Het beeld van het stapelen van ambities is in lijn met ons denken in alternatieven. Impliciet wordt de huidige wijze van gebiedsontwikkeling gezien als het beste alternatief, met een voor alle betrokkenen acceptabele verdeling van de kosten en opbrengsten. In een steeds dynamischer wordende omgeving, met ontwikkelingen die alle kanten op kunnen gaan, komt de wenselijkheid van deze ‘economisch gunstigste optie’ (afkorting ego?) onder druk te staan. Deze denkwijze in betere alternatieven ten opzichte van een voorgenomen activiteit is diep verankerd in ons duurzaamheidsbeleid. Denk aan het ‘niet meer dan anders’ principe als prijsstelling voor energie, of de mogelijkheid tot compensatie van waarden die er door een ontwikkeling op achteruit gaan, op een andere plek of in de toekomst, zoals bij stikstofemissies.

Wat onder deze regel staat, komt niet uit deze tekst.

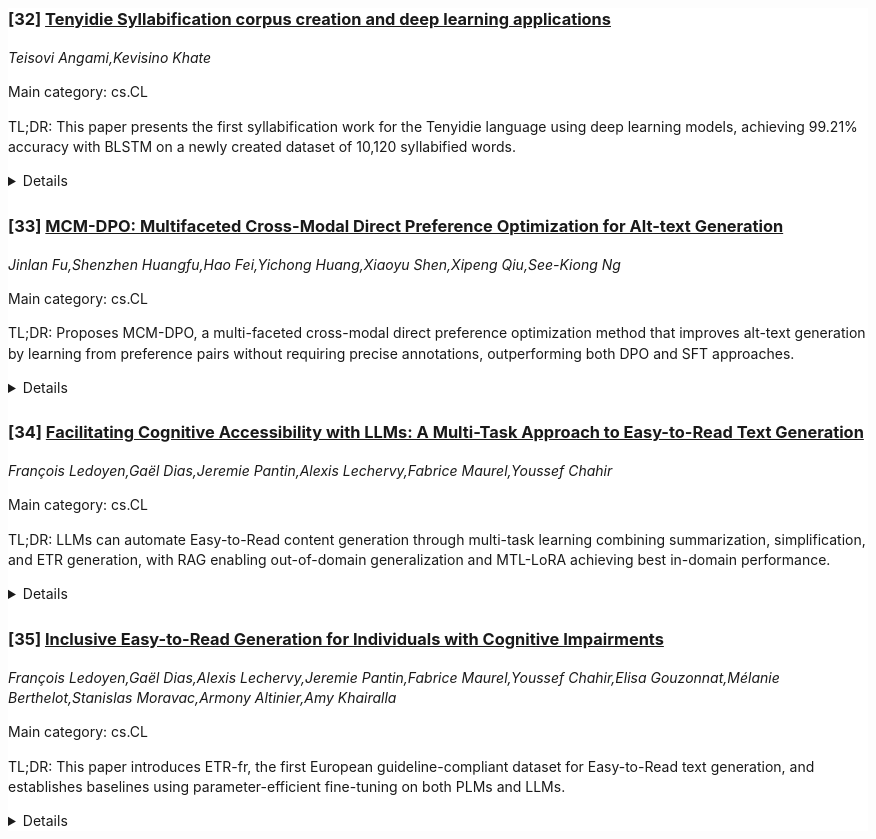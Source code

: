 
### [32] [Tenyidie Syllabification corpus creation and deep learning applications](https://arxiv.org/abs/2510.00629)
*Teisovi Angami,Kevisino Khate*

Main category: cs.CL

TL;DR: This paper presents the first syllabification work for the Tenyidie language using deep learning models, achieving 99.21% accuracy with BLSTM on a newly created dataset of 10,120 syllabified words.


<details><summary>Details</summary></details>


### [33] [MCM-DPO: Multifaceted Cross-Modal Direct Preference Optimization for Alt-text Generation](https://arxiv.org/abs/2510.00647)
*Jinlan Fu,Shenzhen Huangfu,Hao Fei,Yichong Huang,Xiaoyu Shen,Xipeng Qiu,See-Kiong Ng*

Main category: cs.CL

TL;DR: Proposes MCM-DPO, a multi-faceted cross-modal direct preference optimization method that improves alt-text generation by learning from preference pairs without requiring precise annotations, outperforming both DPO and SFT approaches.


<details><summary>Details</summary></details>


### [34] [Facilitating Cognitive Accessibility with LLMs: A Multi-Task Approach to Easy-to-Read Text Generation](https://arxiv.org/abs/2510.00662)
*François Ledoyen,Gaël Dias,Jeremie Pantin,Alexis Lechervy,Fabrice Maurel,Youssef Chahir*

Main category: cs.CL

TL;DR: LLMs can automate Easy-to-Read content generation through multi-task learning combining summarization, simplification, and ETR generation, with RAG enabling out-of-domain generalization and MTL-LoRA achieving best in-domain performance.


<details><summary>Details</summary></details>


### [35] [Inclusive Easy-to-Read Generation for Individuals with Cognitive Impairments](https://arxiv.org/abs/2510.00691)
*François Ledoyen,Gaël Dias,Alexis Lechervy,Jeremie Pantin,Fabrice Maurel,Youssef Chahir,Elisa Gouzonnat,Mélanie Berthelot,Stanislas Moravac,Armony Altinier,Amy Khairalla*

Main category: cs.CL

TL;DR: This paper introduces ETR-fr, the first European guideline-compliant dataset for Easy-to-Read text generation, and establishes baselines using parameter-efficient fine-tuning on both PLMs and LLMs.


<details><summary>Details</summary></details>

Bij de milieueffectrapportage procedure komt dit heel expliciet naar voren: verschillende milieuvriendelijke alternatieven voor het betreffende initiatief worden vergeleken met de voorgenomen activiteit. Zo bekeken wordt elke milieumaatregel ‘extra’, en kan een initiatief daar ook volstrekt legitiem weer van worden ontdaan als de nood aan de man is. In essentie is dit eigenlijk een discussie van afwentelen en externaliseren van kosten.
Nu dit afwentelen steeds zichtbaarder wordt – de planeet helpt een handje – is het hoog tijd om uit het frame van het stapelen van ambities te stappen. Het denken in condities is dan een stuk behulpzamer. Het gebied met alle kwaliteiten en waarden vormt dan het uitgangspunt voor ontwikkeling, het te realiseren programma de ambitie. Het programma wordt onderhandelbaar, niet de condities.